In the stillness of the house, as I open my eyes to the blackness, I feel a small thrill. For reasons I can’t begin to explain, I feel good when I wake up at this hour of night. Calm and composed. This hour is mine alone. Not even my dog stirs when I peel back the covers and snatch my laptop before slipping out of the bedroom. Some nights I fix a cup of tea or a bowl of ice cream, maybe watch part of a movie. Others, I go out onto the patio and lie wrapped in a blanket on the chaise, staring at the stars and the way moonlight illuminates the hillside behind my house. If the sentences start coming, I go into the living room. Sitting lengthwise on the couch, my feet up, all lights off and my screen light turned to its lowest register, I get to work.

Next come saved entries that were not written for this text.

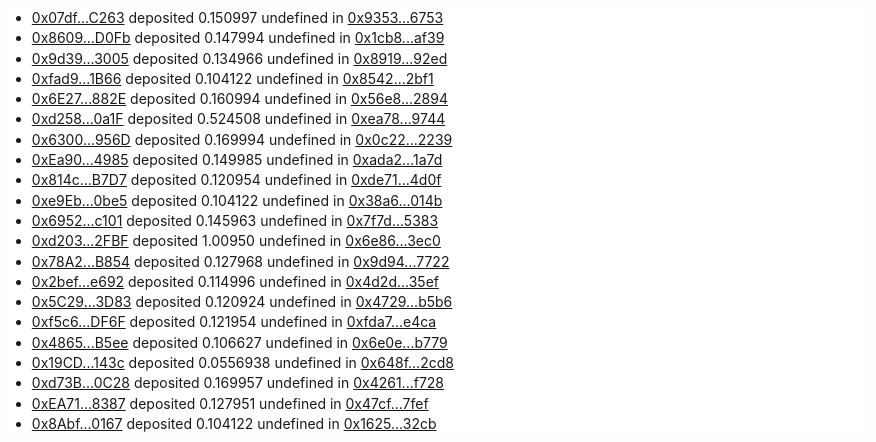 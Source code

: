 - [0x07df...C263](https://etherscan.io/address/0x07df760DD27858eAD253a32e63BEb00f7965C263) deposited 0.150997 undefined in [0x9353...6753](https://etherscan.io/tx/0x07df760DD27858eAD253a32e63BEb00f7965C263)
- [0x8609...D0Fb](https://etherscan.io/address/0x86093e35109AA6678E27A9F54f69D2518bc7D0Fb) deposited 0.147994 undefined in [0x1cb8...af39](https://etherscan.io/tx/0x86093e35109AA6678E27A9F54f69D2518bc7D0Fb)
- [0x9d39...3005](https://etherscan.io/address/0x9d3938bcc2877b227e2eE82bd0d5406884Cb3005) deposited 0.134966 undefined in [0x8919...92ed](https://etherscan.io/tx/0x9d3938bcc2877b227e2eE82bd0d5406884Cb3005)
- [0xfad9...1B66](https://etherscan.io/address/0xfad95f78887FE6899Cc213FA415Ac98bF0E11B66) deposited 0.104122 undefined in [0x8542...2bf1](https://etherscan.io/tx/0xfad95f78887FE6899Cc213FA415Ac98bF0E11B66)
- [0x6E27...882E](https://etherscan.io/address/0x6E276c9194ab65BB893D981886e7D3C0EdeC882E) deposited 0.160994 undefined in [0x56e8...2894](https://etherscan.io/tx/0x6E276c9194ab65BB893D981886e7D3C0EdeC882E)
- [0xd258...0a1F](https://etherscan.io/address/0xd25891CfAF13C9Ca8a102709261Da2fFd0Fb0a1F) deposited 0.524508 undefined in [0xea78...9744](https://etherscan.io/tx/0xd25891CfAF13C9Ca8a102709261Da2fFd0Fb0a1F)
- [0x6300...956D](https://etherscan.io/address/0x630011Cee4a4439142C3c249682d29d0A6aB956D) deposited 0.169994 undefined in [0x0c22...2239](https://etherscan.io/tx/0x630011Cee4a4439142C3c249682d29d0A6aB956D)
- [0xEa90...4985](https://etherscan.io/address/0xEa909735B3d40343188e74790Bf8637aF69c4985) deposited 0.149985 undefined in [0xada2...1a7d](https://etherscan.io/tx/0xEa909735B3d40343188e74790Bf8637aF69c4985)
- [0x814c...B7D7](https://etherscan.io/address/0x814c30Aa50908210cd851f35E53d05E16634B7D7) deposited 0.120954 undefined in [0xde71...4d0f](https://etherscan.io/tx/0x814c30Aa50908210cd851f35E53d05E16634B7D7)
- [0xe9Eb...0be5](https://etherscan.io/address/0xe9Eb73639Ef0C725c6D747CC15754a8037c50be5) deposited 0.104122 undefined in [0x38a6...014b](https://etherscan.io/tx/0xe9Eb73639Ef0C725c6D747CC15754a8037c50be5)
- [0x6952...c101](https://etherscan.io/address/0x695273A035fDf4a0Cf25e14f207706D3C9B3c101) deposited 0.145963 undefined in [0x7f7d...5383](https://etherscan.io/tx/0x695273A035fDf4a0Cf25e14f207706D3C9B3c101)
- [0xd203...2FBF](https://etherscan.io/address/0xd2033db9c5370aC76ABD80823b5c5adC097E2FBF) deposited 1.00950 undefined in [0x6e86...3ec0](https://etherscan.io/tx/0xd2033db9c5370aC76ABD80823b5c5adC097E2FBF)
- [0x78A2...B854](https://etherscan.io/address/0x78A2D90806D4B9C0e1f3e0b21f4a75Ae5d6eB854) deposited 0.127968 undefined in [0x9d94...7722](https://etherscan.io/tx/0x78A2D90806D4B9C0e1f3e0b21f4a75Ae5d6eB854)
- [0x2bef...e692](https://etherscan.io/address/0x2befB9ED29b024f45dB04Cc72A8c54f177bfe692) deposited 0.114996 undefined in [0x4d2d...35ef](https://etherscan.io/tx/0x2befB9ED29b024f45dB04Cc72A8c54f177bfe692)
- [0x5C29...3D83](https://etherscan.io/address/0x5C29e2143A07f0B20a5881e1A353F95140c73D83) deposited 0.120924 undefined in [0x4729...b5b6](https://etherscan.io/tx/0x5C29e2143A07f0B20a5881e1A353F95140c73D83)
- [0xf5c6...DF6F](https://etherscan.io/address/0xf5c66ADA9D59D7632c4Dc74fD6dD6b9f8242DF6F) deposited 0.121954 undefined in [0xfda7...e4ca](https://etherscan.io/tx/0xf5c66ADA9D59D7632c4Dc74fD6dD6b9f8242DF6F)
- [0x4865...B5ee](https://etherscan.io/address/0x48659d025a0fA0bf3cc5a717Ee569d5E11fcB5ee) deposited 0.106627 undefined in [0x6e0e...b779](https://etherscan.io/tx/0x48659d025a0fA0bf3cc5a717Ee569d5E11fcB5ee)
- [0x19CD...143c](https://etherscan.io/address/0x19CDFf0B6E8eba39083426A22793b8Bcc7DD143c) deposited 0.0556938 undefined in [0x648f...2cd8](https://etherscan.io/tx/0x19CDFf0B6E8eba39083426A22793b8Bcc7DD143c)
- [0xd73B...0C28](https://etherscan.io/address/0xd73BbA08DaCBb399A2C8c9ce5C06Bf6388c30C28) deposited 0.169957 undefined in [0x4261...f728](https://etherscan.io/tx/0xd73BbA08DaCBb399A2C8c9ce5C06Bf6388c30C28)
- [0xEA71...8387](https://etherscan.io/address/0xEA7188B2aC65016b8B7b8a66AFb48BD9dF148387) deposited 0.127951 undefined in [0x47cf...7fef](https://etherscan.io/tx/0xEA7188B2aC65016b8B7b8a66AFb48BD9dF148387)
- [0x8Abf...0167](https://etherscan.io/address/0x8Abfd4CF9a0092C0f9573c1c40B5A72651890167) deposited 0.104122 undefined in [0x1625...32cb](https://etherscan.io/tx/0x8Abfd4CF9a0092C0f9573c1c40B5A72651890167)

I have read that creativity involves, among other things, an overactive “default network” in the brain. That is to say, the web of neurons connecting various smaller networks across the brain, allowing local regions to communicate with one another and connect disparate thoughts and feelings. The default network is turned on when a person is daydreaming or otherwise unengaged, and tends to be more easily accessed by creative people than by others. I’ll be the first to announce that my default network is overactive. But the lack of activities requiring focus, the permission to ignore other necessary tasks—I think this is why the late nights are so luscious to me. I actually can’t go sit at my desk: it’s in the bedroom where my husband and I sleep. I can’t make phone calls, can’t go to the coffee shop either. And intensive intellectual work feels too cold for such dark hours. Anyway I’m too out of it for critical thinking. Lyricism is the only thing that feels possible. So I am without interruption and without judgment, even my own.
I write until I get it all out, until I grow tired again. Often I curl up on the couch and crash until the predawn light reminds me to go back to bed. Then I creep back in, momentarily wondering if my husband noticed my absence before returning to the kind of peace that can only be found in sleep.